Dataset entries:

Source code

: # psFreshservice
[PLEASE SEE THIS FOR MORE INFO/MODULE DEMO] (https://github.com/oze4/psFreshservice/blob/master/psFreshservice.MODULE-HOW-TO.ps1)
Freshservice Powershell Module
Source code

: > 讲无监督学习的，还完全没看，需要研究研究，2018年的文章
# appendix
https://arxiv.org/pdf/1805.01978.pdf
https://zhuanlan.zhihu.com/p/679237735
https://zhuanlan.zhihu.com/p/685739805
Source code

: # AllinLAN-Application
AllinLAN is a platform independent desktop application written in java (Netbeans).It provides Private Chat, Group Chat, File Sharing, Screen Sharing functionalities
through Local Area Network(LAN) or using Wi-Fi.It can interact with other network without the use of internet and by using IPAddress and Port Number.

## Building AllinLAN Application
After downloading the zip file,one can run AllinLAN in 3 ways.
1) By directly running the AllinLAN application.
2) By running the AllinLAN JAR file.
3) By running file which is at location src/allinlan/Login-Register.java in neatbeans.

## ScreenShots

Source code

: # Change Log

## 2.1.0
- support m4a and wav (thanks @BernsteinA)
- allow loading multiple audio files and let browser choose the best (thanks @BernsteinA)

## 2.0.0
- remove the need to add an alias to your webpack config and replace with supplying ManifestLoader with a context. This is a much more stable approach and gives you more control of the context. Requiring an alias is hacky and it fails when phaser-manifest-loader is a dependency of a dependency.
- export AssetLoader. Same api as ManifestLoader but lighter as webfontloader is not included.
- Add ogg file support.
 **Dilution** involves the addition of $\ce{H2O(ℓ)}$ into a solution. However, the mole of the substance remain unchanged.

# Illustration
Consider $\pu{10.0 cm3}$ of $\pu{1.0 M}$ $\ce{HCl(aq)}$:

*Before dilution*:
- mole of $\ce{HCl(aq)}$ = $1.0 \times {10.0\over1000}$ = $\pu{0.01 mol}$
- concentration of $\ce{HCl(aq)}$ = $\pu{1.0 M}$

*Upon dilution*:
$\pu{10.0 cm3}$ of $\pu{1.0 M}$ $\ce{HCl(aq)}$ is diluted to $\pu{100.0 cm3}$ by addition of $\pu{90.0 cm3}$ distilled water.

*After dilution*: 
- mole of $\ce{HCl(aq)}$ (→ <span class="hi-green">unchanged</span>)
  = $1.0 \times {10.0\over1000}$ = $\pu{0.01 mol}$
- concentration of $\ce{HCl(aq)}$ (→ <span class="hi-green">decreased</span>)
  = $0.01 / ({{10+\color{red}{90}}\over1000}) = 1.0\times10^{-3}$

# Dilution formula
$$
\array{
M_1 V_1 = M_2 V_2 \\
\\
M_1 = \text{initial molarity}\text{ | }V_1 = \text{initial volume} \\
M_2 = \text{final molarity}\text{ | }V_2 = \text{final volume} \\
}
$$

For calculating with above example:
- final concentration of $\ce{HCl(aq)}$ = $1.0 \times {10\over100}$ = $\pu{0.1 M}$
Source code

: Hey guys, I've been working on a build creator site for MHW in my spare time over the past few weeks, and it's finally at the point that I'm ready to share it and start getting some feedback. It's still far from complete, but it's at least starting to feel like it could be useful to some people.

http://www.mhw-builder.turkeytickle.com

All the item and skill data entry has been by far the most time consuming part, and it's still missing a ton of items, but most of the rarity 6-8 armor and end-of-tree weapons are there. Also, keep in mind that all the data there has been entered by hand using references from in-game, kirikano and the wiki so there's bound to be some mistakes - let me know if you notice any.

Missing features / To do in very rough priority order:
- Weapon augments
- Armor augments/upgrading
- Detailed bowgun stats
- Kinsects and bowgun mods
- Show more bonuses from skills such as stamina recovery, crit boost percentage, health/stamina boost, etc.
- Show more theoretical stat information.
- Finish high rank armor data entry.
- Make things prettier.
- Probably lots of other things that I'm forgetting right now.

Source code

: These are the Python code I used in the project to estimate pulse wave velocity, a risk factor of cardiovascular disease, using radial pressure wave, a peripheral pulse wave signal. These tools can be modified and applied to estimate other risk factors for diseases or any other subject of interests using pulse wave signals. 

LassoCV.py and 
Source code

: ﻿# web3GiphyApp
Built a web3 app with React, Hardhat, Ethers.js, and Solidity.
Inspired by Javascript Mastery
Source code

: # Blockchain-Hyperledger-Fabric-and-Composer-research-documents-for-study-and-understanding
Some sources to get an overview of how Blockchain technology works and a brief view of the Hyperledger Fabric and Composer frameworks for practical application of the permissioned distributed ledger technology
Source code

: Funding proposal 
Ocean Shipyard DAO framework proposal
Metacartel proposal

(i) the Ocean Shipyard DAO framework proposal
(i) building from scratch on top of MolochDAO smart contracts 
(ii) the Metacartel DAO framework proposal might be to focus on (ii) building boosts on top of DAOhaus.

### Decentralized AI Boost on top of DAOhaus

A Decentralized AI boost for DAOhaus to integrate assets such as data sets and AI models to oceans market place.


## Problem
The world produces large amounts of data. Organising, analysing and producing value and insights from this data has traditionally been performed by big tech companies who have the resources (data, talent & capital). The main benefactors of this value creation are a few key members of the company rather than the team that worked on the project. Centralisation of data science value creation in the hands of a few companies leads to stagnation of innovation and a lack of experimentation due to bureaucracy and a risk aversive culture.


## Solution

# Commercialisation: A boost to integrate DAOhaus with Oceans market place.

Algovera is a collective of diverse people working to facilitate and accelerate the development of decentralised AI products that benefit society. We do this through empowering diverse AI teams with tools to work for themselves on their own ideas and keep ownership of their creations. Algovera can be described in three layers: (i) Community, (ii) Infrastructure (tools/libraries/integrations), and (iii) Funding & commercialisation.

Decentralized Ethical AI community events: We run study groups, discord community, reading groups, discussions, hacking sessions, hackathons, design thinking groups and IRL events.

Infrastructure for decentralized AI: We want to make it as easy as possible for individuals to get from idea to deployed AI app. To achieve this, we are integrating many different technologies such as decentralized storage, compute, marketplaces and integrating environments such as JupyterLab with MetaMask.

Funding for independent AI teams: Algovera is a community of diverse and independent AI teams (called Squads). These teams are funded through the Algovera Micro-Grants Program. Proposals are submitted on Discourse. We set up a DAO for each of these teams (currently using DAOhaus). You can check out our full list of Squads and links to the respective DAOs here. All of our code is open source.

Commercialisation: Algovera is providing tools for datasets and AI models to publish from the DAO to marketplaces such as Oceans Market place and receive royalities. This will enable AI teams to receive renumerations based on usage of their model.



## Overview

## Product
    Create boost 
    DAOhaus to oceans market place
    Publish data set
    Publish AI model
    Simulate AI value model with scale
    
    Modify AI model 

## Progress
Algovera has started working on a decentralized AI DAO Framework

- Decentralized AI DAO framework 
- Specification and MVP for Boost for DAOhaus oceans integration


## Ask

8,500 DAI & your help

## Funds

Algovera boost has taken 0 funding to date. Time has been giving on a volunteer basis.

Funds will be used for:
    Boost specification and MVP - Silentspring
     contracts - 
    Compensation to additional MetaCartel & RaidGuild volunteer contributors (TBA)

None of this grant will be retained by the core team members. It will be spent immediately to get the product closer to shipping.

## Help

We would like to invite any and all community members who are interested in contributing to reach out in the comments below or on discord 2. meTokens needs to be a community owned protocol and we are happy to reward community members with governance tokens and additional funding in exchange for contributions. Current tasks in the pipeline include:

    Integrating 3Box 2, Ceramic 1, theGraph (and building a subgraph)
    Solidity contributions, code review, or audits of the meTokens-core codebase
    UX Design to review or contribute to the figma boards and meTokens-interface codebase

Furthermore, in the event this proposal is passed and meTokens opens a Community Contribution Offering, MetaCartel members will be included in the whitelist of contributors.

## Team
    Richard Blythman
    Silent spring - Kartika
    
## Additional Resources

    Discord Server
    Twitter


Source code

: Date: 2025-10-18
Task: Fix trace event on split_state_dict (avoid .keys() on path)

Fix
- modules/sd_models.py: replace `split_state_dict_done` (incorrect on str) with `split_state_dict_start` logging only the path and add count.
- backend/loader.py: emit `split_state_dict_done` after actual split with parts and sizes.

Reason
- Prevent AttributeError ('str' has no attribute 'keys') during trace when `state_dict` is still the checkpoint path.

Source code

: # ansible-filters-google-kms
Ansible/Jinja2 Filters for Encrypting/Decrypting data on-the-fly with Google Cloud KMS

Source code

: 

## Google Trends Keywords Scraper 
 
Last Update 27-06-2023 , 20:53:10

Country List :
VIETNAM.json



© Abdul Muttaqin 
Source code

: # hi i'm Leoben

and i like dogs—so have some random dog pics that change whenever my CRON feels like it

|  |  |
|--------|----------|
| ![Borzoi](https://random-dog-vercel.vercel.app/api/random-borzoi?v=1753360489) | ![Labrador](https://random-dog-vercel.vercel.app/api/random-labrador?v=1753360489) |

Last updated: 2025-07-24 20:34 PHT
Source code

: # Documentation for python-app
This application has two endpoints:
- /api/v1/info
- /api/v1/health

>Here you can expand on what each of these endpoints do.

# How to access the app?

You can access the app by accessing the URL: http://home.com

▶ _What is required_
The answer must be every line of the records that holds the string "augments".

▶ _Output for this task_
- Weapon augments
- Armor augments/upgrading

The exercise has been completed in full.